Такое откровение шокировало, а еще ответило на мой главный вопрос: почему среди всех прелестниц, готовых на что угодно, Иван Гордеев выбрал меня. Им двигала не любовь и даже не симпатия, а восхищение. Я была человеком, который вдохновил Ваньку на разрыв главных отношений в его жизни.
— Ты вложил в понятие «гордиев узел» новый смысл. Достижение, — отшутилась я, не зная, что еще сказать.
Ванька расхохотался и, не став устраивать долгих прощаний, крепко поцеловал меня и ушел. В сторону метро.
Спустя время, вспоминая этот миг, я все поражалась: они терпели друг друга двадцать пять лет, и за полчаса решили, что больше не желают. Взаимное разочарование достигло точки невозврата, и от тандема Гордеевых, от которого все ждали блистательного будущего, остались одни обломки не оправдавшихся ожиданий. Может, в тот день Николай Давыдович еще и верил, что сын «приползет» обратно, но этого не произошло. И спустя год от темных волос начальника осталось одно воспоминание. Седина, при нашей первой встрече на зависть едва тронувшая виски, распространилась на всю голову, прибавив обладателю лет десять. Я не верила в такие совпадения.

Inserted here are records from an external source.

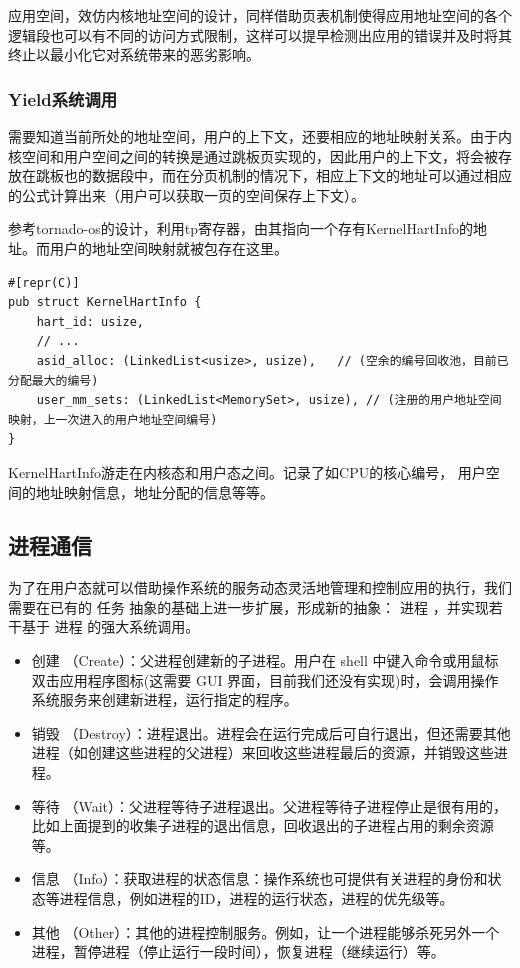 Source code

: 应用空间，效仿内核地址空间的设计，同样借助页表机制使得应用地址空间的各个逻辑段也可以有不同的访问方式限制，这样可以提早检测出应用的错误并及时将其终止以最小化它对系统带来的恶劣影响。

\subsubsection{Yield系统调用}

需要知道当前所处的地址空间，用户的上下文，还要相应的地址映射关系。由于内核空间和用户空间之间的转换是通过跳板页实现的，因此用户的上下文，将会被存放在跳板也的数据段中，而在分页机制的情况下，相应上下文的地址可以通过相应的公式计算出来（用户可以获取一页的空间保存上下文）。

参考tornado-os的设计，利用tp寄存器，由其指向一个存有KernelHartInfo的地址。而用户的地址空间映射就被包存在这里。

\begin{lstlisting}[caption=KernelHartInfo的结构]
#[repr(C)]
pub struct KernelHartInfo {
    hart_id: usize,
    // ...
    asid_alloc: (LinkedList<usize>, usize),   // (空余的编号回收池，目前已分配最大的编号)
    user_mm_sets: (LinkedList<MemorySet>, usize), // (注册的用户地址空间映射，上一次进入的用户地址空间编号)
}
\end{lstlisting}

KernelHartInfo游走在内核态和用户态之间。记录了如CPU的核心编号， 用户空间的地址映射信息，地址分配的信息等等。

\subsection{进程通信}

为了在用户态就可以借助操作系统的服务动态灵活地管理和控制应用的执行，我们需要在已有的 任务 抽象的基础上进一步扩展，形成新的抽象： 进程 ，并实现若干基于 进程 的强大系统调用。

\begin{itemize}
\item 创建 （Create）：父进程创建新的子进程。用户在 shell 中键入命令或用鼠标双击应用程序图标(这需要 GUI 界面，目前我们还没有实现)时，会调用操作系统服务来创建新进程，运行指定的程序。
\item 销毁 （Destroy）：进程退出。进程会在运行完成后可自行退出，但还需要其他进程（如创建这些进程的父进程）来回收这些进程最后的资源，并销毁这些进程。
\item 等待 （Wait）：父进程等待子进程退出。父进程等待子进程停止是很有用的，比如上面提到的收集子进程的退出信息，回收退出的子进程占用的剩余资源等。
\item 信息 （Info）：获取进程的状态信息：操作系统也可提供有关进程的身份和状态等进程信息，例如进程的ID，进程的运行状态，进程的优先级等。
\item 其他 （Other）：其他的进程控制服务。例如，让一个进程能够杀死另外一个进程，暂停进程（停止运行一段时间），恢复进程（继续运行）等。
\end{itemize}


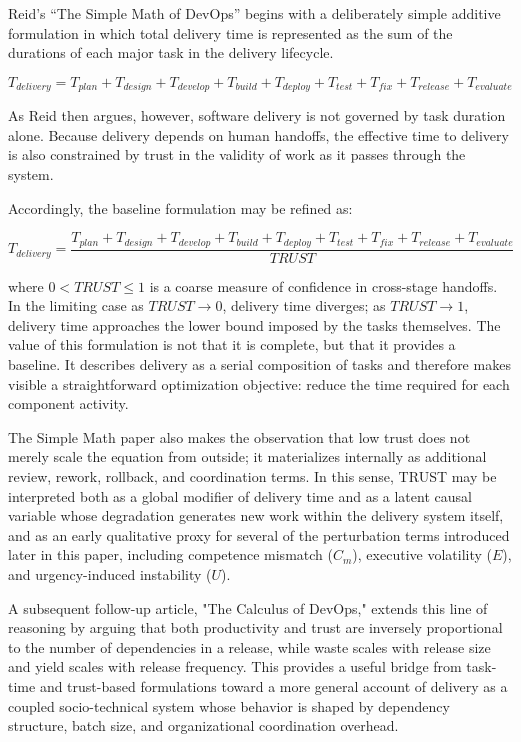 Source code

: \documentclass[letterpaper]{article}
\begin{document}
Reid's ``The Simple Math of DevOps'' begins with a deliberately simple additive formulation in which total delivery time is represented as the sum of the durations of each major task in the delivery lifecycle.\cite{reid2015simplemath}

\begin{equation}
T_{delivery} = T_{plan} + T_{design} + T_{develop} + T_{build} + T_{deploy} + T_{test} + T_{fix} + T_{release} + T_{evaluate}
\end{equation}

As Reid then argues, however, software delivery is not governed by task duration alone. Because delivery depends on human handoffs, the effective time to delivery is also constrained by trust in the validity of work as it passes through the system.\cite{reid2015simplemath}

Accordingly, the baseline formulation may be refined as:

\begin{equation}
T_{delivery} =
\frac{
T_{plan} + T_{design} + T_{develop} + T_{build} + T_{deploy} + T_{test} + T_{fix} + T_{release} + T_{evaluate}
}{
TRUST
}
\end{equation}

where $0 < TRUST \leq 1$ is a coarse measure of confidence in cross-stage handoffs. In the limiting case as $TRUST \to 0$, delivery time diverges; as $TRUST \to 1$, delivery time approaches the lower bound imposed by the tasks themselves.\cite{reid2015simplemath}
The value of this formulation is not that it is complete, but that it provides a baseline. It describes delivery as a serial composition of tasks and therefore makes visible a straightforward optimization objective: reduce the time required for each component activity. 

The Simple Math paper also makes the observation that low trust does not merely scale the equation from outside; it materializes internally as additional review, rework, rollback, and coordination terms.\cite{reid2015simplemath} In this sense, TRUST may be interpreted both as a global modifier of delivery time and as a latent causal variable whose degradation generates new work within the delivery system itself, and as an early qualitative proxy for several of the perturbation terms introduced later in this paper, including competence mismatch ($C_m$), executive volatility ($E$), and urgency-induced instability ($U$).

A subsequent follow-up article, "The Calculus of DevOps," extends this line of reasoning by arguing that both productivity and trust are inversely proportional to the number of dependencies in a release, while waste scales with release size and yield scales with release frequency.\cite{deardo2015calculus} This provides a useful bridge from task-time and trust-based formulations toward a more general account of delivery as a coupled socio-technical system whose behavior is shaped by dependency structure, batch size, and organizational coordination overhead.
\end{document}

Сколько помню Николая Давыдовича, он всегда был недоволен безответственностью сына и неумением принимать важные решения. Иронично, что именно тот миг, когда Ванька продемонстрировал характер, его отца это сломало. Но Николай Давыдович так и не понял, что случилось: он не признал своих заблуждений и не раскаялся.
Я никогда не узнала, что именно стало последней каплей и вынудило Ивана сказать отцу твердое «нет», но что-то было. Для взрыва нужна взрывчатка, тем более для такого, какой пошатнул «ГорЭншуранс». И все же, ко всеобщему изумлению, Иван Гордеев оказался абсолютно прав: на месте обломков прежней жизни выросло нечто куда лучшее. Из взбалмошного мальчишки без определенной цели в жизни он превратился в мужчину, которому не страшно доверить самое дорогое. Одного жаль: независимость досталась ему ценой спокойствия других людей.